Records shown:
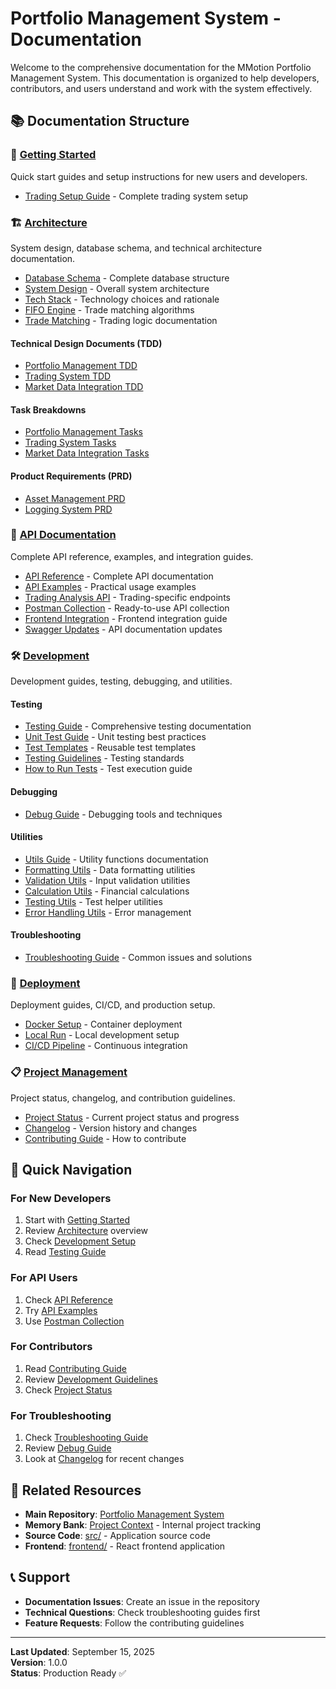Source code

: # Portfolio Management System - Documentation

Welcome to the comprehensive documentation for the MMotion Portfolio Management System. This documentation is organized to help developers, contributors, and users understand and work with the system effectively.

## 📚 Documentation Structure

### 🚀 [Getting Started](./getting-started/)
Quick start guides and setup instructions for new users and developers.

- [Trading Setup Guide](./getting-started/TRADING_SETUP_GUIDE.md) - Complete trading system setup

### 🏗️ [Architecture](./architecture/)
System design, database schema, and technical architecture documentation.

- [Database Schema](./architecture/database-schema.md) - Complete database structure
- [System Design](./architecture/system_design.md) - Overall system architecture
- [Tech Stack](./architecture/tech_stack.md) - Technology choices and rationale
- [FIFO Engine](./architecture/FIFO_ENGINE.md) - Trade matching algorithms
- [Trade Matching](./architecture/TRADE_MATCHING.md) - Trading logic documentation

#### Technical Design Documents (TDD)
- [Portfolio Management TDD](./architecture/tdd_portfolio_management.md)
- [Trading System TDD](./architecture/tdd_trading_system.md)
- [Market Data Integration TDD](./architecture/tdd_market_data_integration.md)

#### Task Breakdowns
- [Portfolio Management Tasks](./architecture/task_breakdown_portfolio_management.md)
- [Trading System Tasks](./architecture/task_breakdown_trading_system.md)
- [Market Data Integration Tasks](./architecture/task_breakdown_market_data_integration.md)

#### Product Requirements (PRD)
- [Asset Management PRD](./architecture/cr_001_prd_asset_management.md)
- [Logging System PRD](./architecture/cr_001_prd_logging_system.md)

### 🔌 [API Documentation](./api/)
Complete API reference, examples, and integration guides.

- [API Reference](./api/api_documentation.md) - Complete API documentation
- [API Examples](./api/examples.md) - Practical usage examples
- [Trading Analysis API](./api/TRADING_ANALYSIS_API.md) - Trading-specific endpoints
- [Postman Collection](./api/postman_collection.json) - Ready-to-use API collection
- [Frontend Integration](./api/frontend_account_integration_summary.md) - Frontend integration guide
- [Swagger Updates](./api/swagger-updates-summary.md) - API documentation updates

### 🛠️ [Development](./development/)
Development guides, testing, debugging, and utilities.

#### Testing
- [Testing Guide](./development/testing/TESTING.md) - Comprehensive testing documentation
- [Unit Test Guide](./development/testing/UNIT_TEST_GUIDE.md) - Unit testing best practices
- [Test Templates](./development/testing/testing_templates.md) - Reusable test templates
- [Testing Guidelines](./development/testing/testing_guidelines.md) - Testing standards
- [How to Run Tests](./development/testing/HOW_TO_RUN_TESTS.md) - Test execution guide

#### Debugging
- [Debug Guide](./development/debugging/DEBUG_GUIDE.md) - Debugging tools and techniques

#### Utilities
- [Utils Guide](./development/utils/UTILS_GUIDE.md) - Utility functions documentation
- [Formatting Utils](./development/utils/FORMATTING_UTILS.md) - Data formatting utilities
- [Validation Utils](./development/utils/VALIDATION_UTILS.md) - Input validation utilities
- [Calculation Utils](./development/utils/CALCULATION_UTILS.md) - Financial calculations
- [Testing Utils](./development/utils/TESTING_UTILS.md) - Test helper utilities
- [Error Handling Utils](./development/utils/ERROR_HANDLING_UTILS.md) - Error management

#### Troubleshooting
- [Troubleshooting Guide](./development/troubleshooting.md) - Common issues and solutions

### 🚀 [Deployment](./deployment/)
Deployment guides, CI/CD, and production setup.

- [Docker Setup](./deployment/docker_setup.md) - Container deployment
- [Local Run](./deployment/local_run.md) - Local development setup
- [CI/CD Pipeline](./deployment/ci_cd_pipeline.md) - Continuous integration

### 📋 [Project Management](./project-management/)
Project status, changelog, and contribution guidelines.

- [Project Status](./project-management/status.md) - Current project status and progress
- [Changelog](./project-management/changelog.md) - Version history and changes
- [Contributing Guide](./project-management/contributing.md) - How to contribute

## 🎯 Quick Navigation

### For New Developers
1. Start with [Getting Started](./getting-started/)
2. Review [Architecture](./architecture/) overview
3. Check [Development Setup](./deployment/local_run.md)
4. Read [Testing Guide](./development/testing/TESTING.md)

### For API Users
1. Check [API Reference](./api/api_documentation.md)
2. Try [API Examples](./api/examples.md)
3. Use [Postman Collection](./api/postman_collection.json)

### For Contributors
1. Read [Contributing Guide](./project-management/contributing.md)
2. Review [Development Guidelines](./development/)
3. Check [Project Status](./project-management/status.md)

### For Troubleshooting
1. Check [Troubleshooting Guide](./development/troubleshooting.md)
2. Review [Debug Guide](./development/debugging/DEBUG_GUIDE.md)
3. Look at [Changelog](./project-management/changelog.md) for recent changes

## 🔗 Related Resources

- **Main Repository**: [Portfolio Management System](../README.md)
- **Memory Bank**: [Project Context](../memory-bank/) - Internal project tracking
- **Source Code**: [src/](../src/) - Application source code
- **Frontend**: [frontend/](../frontend/) - React frontend application

## 📞 Support

- **Documentation Issues**: Create an issue in the repository
- **Technical Questions**: Check troubleshooting guides first
- **Feature Requests**: Follow the contributing guidelines

---

**Last Updated**: September 15, 2025  
**Version**: 1.0.0  
**Status**: Production Ready ✅
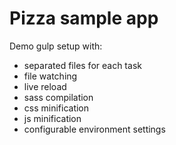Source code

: # Pizza sample app

Demo gulp setup with:

+ separated files for each task
+ file watching
+ live reload
+ sass compilation
+ css minification
+ js minification
+ configurable environment settings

What needs to be done: Return the records exactly. Don't carry the pictures over.

Task answer:
Source code

: # Portfolio Management System - Documentation

Welcome to the comprehensive documentation for the MMotion Portfolio Management System. This documentation is organized to help developers, contributors, and users understand and work with the system effectively.

## 📚 Documentation Structure

### 🚀 [Getting Started](./getting-started/)
Quick start guides and setup instructions for new users and developers.

- [Trading Setup Guide](./getting-started/TRADING_SETUP_GUIDE.md) - Complete trading system setup

### 🏗️ [Architecture](./architecture/)
System design, database schema, and technical architecture documentation.

- [Database Schema](./architecture/database-schema.md) - Complete database structure
- [System Design](./architecture/system_design.md) - Overall system architecture
- [Tech Stack](./architecture/tech_stack.md) - Technology choices and rationale
- [FIFO Engine](./architecture/FIFO_ENGINE.md) - Trade matching algorithms
- [Trade Matching](./architecture/TRADE_MATCHING.md) - Trading logic documentation

#### Technical Design Documents (TDD)
- [Portfolio Management TDD](./architecture/tdd_portfolio_management.md)
- [Trading System TDD](./architecture/tdd_trading_system.md)
- [Market Data Integration TDD](./architecture/tdd_market_data_integration.md)

#### Task Breakdowns
- [Portfolio Management Tasks](./architecture/task_breakdown_portfolio_management.md)
- [Trading System Tasks](./architecture/task_breakdown_trading_system.md)
- [Market Data Integration Tasks](./architecture/task_breakdown_market_data_integration.md)

#### Product Requirements (PRD)
- [Asset Management PRD](./architecture/cr_001_prd_asset_management.md)
- [Logging System PRD](./architecture/cr_001_prd_logging_system.md)

### 🔌 [API Documentation](./api/)
Complete API reference, examples, and integration guides.

- [API Reference](./api/api_documentation.md) - Complete API documentation
- [API Examples](./api/examples.md) - Practical usage examples
- [Trading Analysis API](./api/TRADING_ANALYSIS_API.md) - Trading-specific endpoints
- [Postman Collection](./api/postman_collection.json) - Ready-to-use API collection
- [Frontend Integration](./api/frontend_account_integration_summary.md) - Frontend integration guide
- [Swagger Updates](./api/swagger-updates-summary.md) - API documentation updates

### 🛠️ [Development](./development/)
Development guides, testing, debugging, and utilities.

#### Testing
- [Testing Guide](./development/testing/TESTING.md) - Comprehensive testing documentation
- [Unit Test Guide](./development/testing/UNIT_TEST_GUIDE.md) - Unit testing best practices
- [Test Templates](./development/testing/testing_templates.md) - Reusable test templates
- [Testing Guidelines](./development/testing/testing_guidelines.md) - Testing standards
- [How to Run Tests](./development/testing/HOW_TO_RUN_TESTS.md) - Test execution guide

#### Debugging
- [Debug Guide](./development/debugging/DEBUG_GUIDE.md) - Debugging tools and techniques

#### Utilities
- [Utils Guide](./development/utils/UTILS_GUIDE.md) - Utility functions documentation
- [Formatting Utils](./development/utils/FORMATTING_UTILS.md) - Data formatting utilities
- [Validation Utils](./development/utils/VALIDATION_UTILS.md) - Input validation utilities
- [Calculation Utils](./development/utils/CALCULATION_UTILS.md) - Financial calculations
- [Testing Utils](./development/utils/TESTING_UTILS.md) - Test helper utilities
- [Error Handling Utils](./development/utils/ERROR_HANDLING_UTILS.md) - Error management

#### Troubleshooting
- [Troubleshooting Guide](./development/troubleshooting.md) - Common issues and solutions

### 🚀 [Deployment](./deployment/)
Deployment guides, CI/CD, and production setup.

- [Docker Setup](./deployment/docker_setup.md) - Container deployment
- [Local Run](./deployment/local_run.md) - Local development setup
- [CI/CD Pipeline](./deployment/ci_cd_pipeline.md) - Continuous integration

### 📋 [Project Management](./project-management/)
Project status, changelog, and contribution guidelines.

- [Project Status](./project-management/status.md) - Current project status and progress
- [Changelog](./project-management/changelog.md) - Version history and changes
- [Contributing Guide](./project-management/contributing.md) - How to contribute

## 🎯 Quick Navigation

### For New Developers
1. Start with [Getting Started](./getting-started/)
2. Review [Architecture](./architecture/) overview
3. Check [Development Setup](./deployment/local_run.md)
4. Read [Testing Guide](./development/testing/TESTING.md)

### For API Users
1. Check [API Reference](./api/api_documentation.md)
2. Try [API Examples](./api/examples.md)
3. Use [Postman Collection](./api/postman_collection.json)

### For Contributors
1. Read [Contributing Guide](./project-management/contributing.md)
2. Review [Development Guidelines](./development/)
3. Check [Project Status](./project-management/status.md)

### For Troubleshooting
1. Check [Troubleshooting Guide](./development/troubleshooting.md)
2. Review [Debug Guide](./development/debugging/DEBUG_GUIDE.md)
3. Look at [Changelog](./project-management/changelog.md) for recent changes

## 🔗 Related Resources

- **Main Repository**: [Portfolio Management System](../README.md)
- **Memory Bank**: [Project Context](../memory-bank/) - Internal project tracking
- **Source Code**: [src/](../src/) - Application source code
- **Frontend**: [frontend/](../frontend/) - React frontend application

## 📞 Support

- **Documentation Issues**: Create an issue in the repository
- **Technical Questions**: Check troubleshooting guides first
- **Feature Requests**: Follow the contributing guidelines

---

**Last Updated**: September 15, 2025  
**Version**: 1.0.0  
**Status**: Production Ready ✅
Source code

: # Pizza sample app

Demo gulp setup with:

+ separated files for each task
+ file watching
+ live reload
+ sass compilation
+ css minification
+ js minification
+ configurable environment settings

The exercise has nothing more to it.